When creating applications and APIs in OAuth 2.0 or simpling Signing a JWT Key, many algorithms are supported. While there a subset of alg's, some of them are considered best practices, and better than others. Like Elliptic Curve with PS256 algorithm. Some Auth Servers works with Deterministic and other with Probabilist. Some servers like Auth0 doesn't support more than one JWK. But IdentityServer4 support as many as you configure. So this component came to abstract this layer and offer for your application the current best practies for JWK.

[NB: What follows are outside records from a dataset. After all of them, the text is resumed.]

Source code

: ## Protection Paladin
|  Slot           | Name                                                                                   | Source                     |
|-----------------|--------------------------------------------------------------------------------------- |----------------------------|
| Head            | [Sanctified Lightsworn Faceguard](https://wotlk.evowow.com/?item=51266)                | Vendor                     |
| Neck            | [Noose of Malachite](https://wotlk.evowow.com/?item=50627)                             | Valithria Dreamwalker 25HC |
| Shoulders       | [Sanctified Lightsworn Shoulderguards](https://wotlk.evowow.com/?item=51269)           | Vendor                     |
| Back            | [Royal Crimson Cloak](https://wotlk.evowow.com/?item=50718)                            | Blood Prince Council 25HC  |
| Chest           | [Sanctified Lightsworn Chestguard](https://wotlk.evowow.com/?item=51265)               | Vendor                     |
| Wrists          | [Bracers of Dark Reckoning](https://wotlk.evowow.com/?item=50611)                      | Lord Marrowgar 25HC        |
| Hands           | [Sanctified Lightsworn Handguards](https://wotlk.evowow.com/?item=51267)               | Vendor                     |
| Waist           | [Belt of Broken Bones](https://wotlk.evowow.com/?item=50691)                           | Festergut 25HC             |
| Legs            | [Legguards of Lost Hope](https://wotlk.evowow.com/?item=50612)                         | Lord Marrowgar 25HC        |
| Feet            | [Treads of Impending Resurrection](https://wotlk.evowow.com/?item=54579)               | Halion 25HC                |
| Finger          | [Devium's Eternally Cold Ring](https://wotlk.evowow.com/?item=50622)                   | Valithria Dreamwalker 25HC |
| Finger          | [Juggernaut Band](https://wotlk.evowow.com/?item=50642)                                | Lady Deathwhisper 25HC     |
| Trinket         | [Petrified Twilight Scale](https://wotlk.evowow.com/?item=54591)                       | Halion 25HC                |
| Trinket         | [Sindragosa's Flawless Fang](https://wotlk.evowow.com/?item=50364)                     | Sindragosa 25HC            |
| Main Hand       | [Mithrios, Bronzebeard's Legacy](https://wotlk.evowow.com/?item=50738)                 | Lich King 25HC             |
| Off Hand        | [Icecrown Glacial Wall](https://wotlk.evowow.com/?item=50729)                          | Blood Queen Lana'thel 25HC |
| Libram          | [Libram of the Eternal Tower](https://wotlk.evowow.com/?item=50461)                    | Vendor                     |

When working in containers with Kubernetes or Docker Swarm, if your application scale them you became to have some problems, like DataProtection Keys that must be stored in a centralized place. While isn't recommended to avoid this situation Symmetric Key is a way. So this component, like DataProtection, provide a Centralized store for your JWKS.
Many developers has no clue about which Algorithm to use for sign their JWT. This component uses Elliptic Curve with ECDSA using P-256 and SHA-256 as default. It should help to build more secure API's and environments providing JWKS management.
Jwks.Manager is Open Source software and is released under the MIT license. This license allow the use of Jwks.Manager in free and commercial applications and libraries without restrictions.